Cops' violent rampage on Perth trains

May 22, 2002
Issue 

BY RUSSELL PICKERING

PERTH — A report tabled by Western Australia's Ombudsman on April 30 has revealed the violent and uncontrolled practices of the police who patrol the city's railways. As a result of the report, several cops are to appear before a police disciplinary tribunal.

Operation Safe Trains, established by the WA railways and the police to supposedly improve public safety on Perth's trains, has resulted in a series of unprovoked police attacks on passengers.

From August to November 2000, a poorly trained and largely unsupervised group of specialist officers applied the “no-nonsense”, “zero tolerance” brand of policing to rail commuters.

Numerous unlawful arrests and incidents of excessive force during the three-month operation have resulted in many charges being withdrawn or dismissed, and thousands of dollars in costs being awarded against the police. Thousands more have been spent investigating police conduct. The government is considering $20,000 ex-gratia payments for the victims of unlawful police activity.

One attack, captured on a train surveillance video camera, was on an Aboriginal woman and her daughter who had found a lost purse. Witnesses later confirmed the women were going to hand the purse in. Police officers provoked a dispute with the women, more police arrived as “back up” and the women were charged with disorderly conduct, resisting arrest and failing to give names.

A man who intervened to explain the situation was also arrested and handcuffed. Police failed to present the compromising tape as evidence. As a result, all charges were dropped and $3225 in court costs were awarded against the police. A recommendation that an officer be charged with unlawful arrest and using unnecessary force was also made.

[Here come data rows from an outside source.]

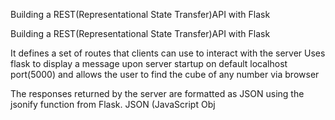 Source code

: Building  a REST(Representational  State  Transfer)API  with Flask 


Building  a REST(Representational  State  Transfer)API  with Flask
   
 
It defines  a  set of routes that clients  can use to  interact with the  server
Uses flask  to  display a message upon server startup  on default localhost port(5000)
and  allows the user to find the  cube of any number via browser

  
The responses returned by the server are formatted as JSON using the jsonify function from Flask. JSON (JavaScript Obj
 
   
 
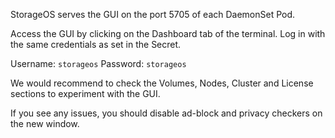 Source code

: StorageOS serves the GUI on the port 5705 of each DaemonSet Pod.

Access the GUI by clicking on the Dashboard tab of the terminal. Log in with
the same credentials as set in the Secret.

Username: `storageos`
Password: `storageos`

We would recommend to check the Volumes, Nodes, Cluster and License sections to
experiment with the GUI.

If you see any issues, you should disable ad-block and privacy checkers on the new window.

A senior police officer informed the Ombudsman that Operation Safe Trains officers used a method known as the “trifecta” to secure arrests. The practice involves the laying of a minor charge designed to incite the “offender” so that charges of resisting arrest and assault can also be laid.

Other arrests involved: the beating of a man with batons after he was accused of carrying a concealed weapon — later revealed to be a mobile phone; spraying a man accused of swearing in the face with capsicum spray; the throwing of a witness face down onto an escalator and kneeing them in the back while being handcuffed.

Despite being under the public spot light, police on Perth's rail system are still using unprovoked violence against passengers. In a recent incident reported to Green Left Weekly, an Aboriginal man was violently wrestled to the ground in a rail carriage on the pretext that he was intoxicated. The man had done nothing to warrant arrest, a witness told GLW.

Another Aboriginal man who intervened was also arrested. Both were taken off the train at the next stop, where one of the victims escaped and the other ended up semi-conscious on the train tracks with profuse bleeding from a head wound.

Police provocation was also a feature at May 1 rally in Perth. Cops, for no apparent reason, demanded the names of several Iraqi men who attended the rally. Later in the day, they were also questioned by police as they were waiting to catch a train home. They were given no satisfactory explanation for the police harassment.

Meanwhile, state Labor government is seeking to give police greater powers under the widely criticised “anti-gang laws” (supposedly to be used in the fight against organised crime).

From Green Left Weekly, May 22, 2002.